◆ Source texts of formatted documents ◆
┌────────
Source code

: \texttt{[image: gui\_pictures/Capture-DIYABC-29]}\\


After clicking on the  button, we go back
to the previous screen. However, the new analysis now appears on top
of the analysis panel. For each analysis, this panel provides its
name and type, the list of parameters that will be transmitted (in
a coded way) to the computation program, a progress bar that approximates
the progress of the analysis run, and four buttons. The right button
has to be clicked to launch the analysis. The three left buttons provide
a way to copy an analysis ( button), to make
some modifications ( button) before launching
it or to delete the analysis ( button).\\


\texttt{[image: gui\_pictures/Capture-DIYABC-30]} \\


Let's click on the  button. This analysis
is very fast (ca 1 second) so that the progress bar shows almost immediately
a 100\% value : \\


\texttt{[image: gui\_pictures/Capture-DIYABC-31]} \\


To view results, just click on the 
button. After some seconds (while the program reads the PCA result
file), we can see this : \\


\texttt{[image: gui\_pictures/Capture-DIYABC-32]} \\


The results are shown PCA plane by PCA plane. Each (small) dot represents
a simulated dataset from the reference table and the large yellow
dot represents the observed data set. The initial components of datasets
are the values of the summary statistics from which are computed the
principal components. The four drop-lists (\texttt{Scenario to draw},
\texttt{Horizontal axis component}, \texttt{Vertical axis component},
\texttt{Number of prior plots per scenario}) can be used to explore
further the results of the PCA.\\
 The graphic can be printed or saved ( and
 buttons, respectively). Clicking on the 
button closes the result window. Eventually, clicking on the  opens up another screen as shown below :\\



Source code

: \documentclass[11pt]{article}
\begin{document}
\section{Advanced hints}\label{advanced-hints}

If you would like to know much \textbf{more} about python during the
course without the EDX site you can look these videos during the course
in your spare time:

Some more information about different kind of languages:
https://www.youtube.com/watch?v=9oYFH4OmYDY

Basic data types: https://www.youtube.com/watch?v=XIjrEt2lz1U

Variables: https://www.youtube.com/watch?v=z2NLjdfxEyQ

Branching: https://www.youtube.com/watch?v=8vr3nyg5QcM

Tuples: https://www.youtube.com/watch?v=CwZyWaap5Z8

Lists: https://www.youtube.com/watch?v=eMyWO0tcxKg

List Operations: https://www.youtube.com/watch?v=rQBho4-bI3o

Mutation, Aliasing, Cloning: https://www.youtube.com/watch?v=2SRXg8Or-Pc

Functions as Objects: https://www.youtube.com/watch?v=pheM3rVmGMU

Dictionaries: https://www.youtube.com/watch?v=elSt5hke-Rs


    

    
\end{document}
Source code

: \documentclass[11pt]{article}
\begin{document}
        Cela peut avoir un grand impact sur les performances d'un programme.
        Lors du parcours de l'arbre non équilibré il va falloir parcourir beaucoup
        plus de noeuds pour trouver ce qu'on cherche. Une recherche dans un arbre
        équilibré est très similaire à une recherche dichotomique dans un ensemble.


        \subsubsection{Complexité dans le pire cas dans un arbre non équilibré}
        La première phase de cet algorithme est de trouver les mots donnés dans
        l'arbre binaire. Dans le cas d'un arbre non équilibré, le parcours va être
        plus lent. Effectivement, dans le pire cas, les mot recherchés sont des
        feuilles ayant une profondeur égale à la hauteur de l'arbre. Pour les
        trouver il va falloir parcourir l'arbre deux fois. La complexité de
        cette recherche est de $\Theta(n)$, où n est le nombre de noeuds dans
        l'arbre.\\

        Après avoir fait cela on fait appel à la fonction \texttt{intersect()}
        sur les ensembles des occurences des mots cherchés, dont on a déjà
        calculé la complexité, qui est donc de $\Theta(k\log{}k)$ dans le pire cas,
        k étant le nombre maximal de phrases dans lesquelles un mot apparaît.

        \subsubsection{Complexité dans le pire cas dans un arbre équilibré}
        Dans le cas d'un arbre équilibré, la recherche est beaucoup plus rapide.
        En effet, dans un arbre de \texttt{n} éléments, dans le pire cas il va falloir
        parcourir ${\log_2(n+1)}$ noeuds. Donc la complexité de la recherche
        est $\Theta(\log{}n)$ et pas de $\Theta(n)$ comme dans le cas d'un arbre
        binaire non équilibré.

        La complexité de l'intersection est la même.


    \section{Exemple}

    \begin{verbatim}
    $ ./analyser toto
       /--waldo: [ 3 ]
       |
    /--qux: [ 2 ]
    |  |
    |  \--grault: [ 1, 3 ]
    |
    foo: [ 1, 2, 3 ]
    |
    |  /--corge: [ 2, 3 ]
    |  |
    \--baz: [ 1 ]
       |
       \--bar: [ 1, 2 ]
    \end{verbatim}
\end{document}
└────────
Quote the records above from their first line through the line containing "The results are", both ends included.

Source code

: \texttt{[image: gui\_pictures/Capture-DIYABC-29]}\\


After clicking on the  button, we go back
to the previous screen. However, the new analysis now appears on top
of the analysis panel. For each analysis, this panel provides its
name and type, the list of parameters that will be transmitted (in
a coded way) to the computation program, a progress bar that approximates
the progress of the analysis run, and four buttons. The right button
has to be clicked to launch the analysis. The three left buttons provide
a way to copy an analysis ( button), to make
some modifications ( button) before launching
it or to delete the analysis ( button).\\


\texttt{[image: gui\_pictures/Capture-DIYABC-30]} \\


Let's click on the  button. This analysis
is very fast (ca 1 second) so that the progress bar shows almost immediately
a 100\% value : \\


\texttt{[image: gui\_pictures/Capture-DIYABC-31]} \\


To view results, just click on the 
button. After some seconds (while the program reads the PCA result
file), we can see this : \\


\texttt{[image: gui\_pictures/Capture-DIYABC-32]} \\


The results are shown PCA plane by PCA plane. Each (small) dot represents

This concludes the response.